There has been a substantial controversy among lawyers about the tests that can determine whether a credit grantor is discriminating against classes of customers in violation of the Equal Credit Opportunity Act. Some plaintiff lawyers have advocated identifying likely minority consumers and analyzing the lending terms provided to them compared to those for likely non-minority consumers. This testing has been soundly criticized because of faulty assumptions that translate into unreliable results.
The case filed against the Maryland used car dealer does not involve such controversial analyses after financing has been arranged. This is a case in which testers were used.

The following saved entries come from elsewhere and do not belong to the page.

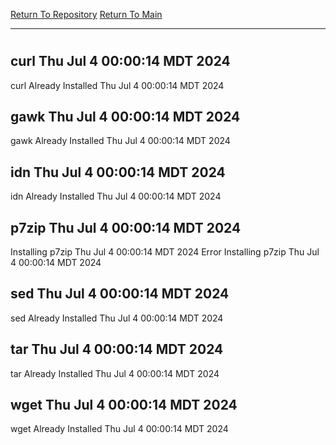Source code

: [Return To Repository](https://github.com/DigitalWarrior/piholeparser/)
[Return To Main](https://github.com/DigitalWarrior/piholeparser/blob/master/RecentRunLogs/Mainlog.md)
____________________________________
# 
## curl Thu Jul  4 00:00:14 MDT 2024
curl Already Installed Thu Jul  4 00:00:14 MDT 2024
## gawk Thu Jul  4 00:00:14 MDT 2024
gawk Already Installed Thu Jul  4 00:00:14 MDT 2024
## idn Thu Jul  4 00:00:14 MDT 2024
idn Already Installed Thu Jul  4 00:00:14 MDT 2024
## p7zip Thu Jul  4 00:00:14 MDT 2024
Installing p7zip Thu Jul  4 00:00:14 MDT 2024
Error Installing p7zip Thu Jul  4 00:00:14 MDT 2024
## sed Thu Jul  4 00:00:14 MDT 2024
sed Already Installed Thu Jul  4 00:00:14 MDT 2024
## tar Thu Jul  4 00:00:14 MDT 2024
tar Already Installed Thu Jul  4 00:00:14 MDT 2024
## wget Thu Jul  4 00:00:14 MDT 2024
wget Already Installed Thu Jul  4 00:00:14 MDT 2024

According to the complaint, African American testers were told they needed larger down payments than white testers for the same used cars, and African American testers were told they had to fund their down payments in one lump sum while white testers were given the option of paying in two installments.
Training employees in uniformly handling all customers is important. Different tactics with just a few customers can land a dealership in hot water. What is the key to conformity? Strong policies. Dealers have the advantage of policies available to them to meet these goals. NADA has published a fair lending policy designed to establish uniformity in credit rates offered to customers in the F&I office. Most recently, NADA issued a similar policy on voluntary protection products to establish uniformity in offering prices on those products. A dealer should carefully consider adopting and utilizing both programs.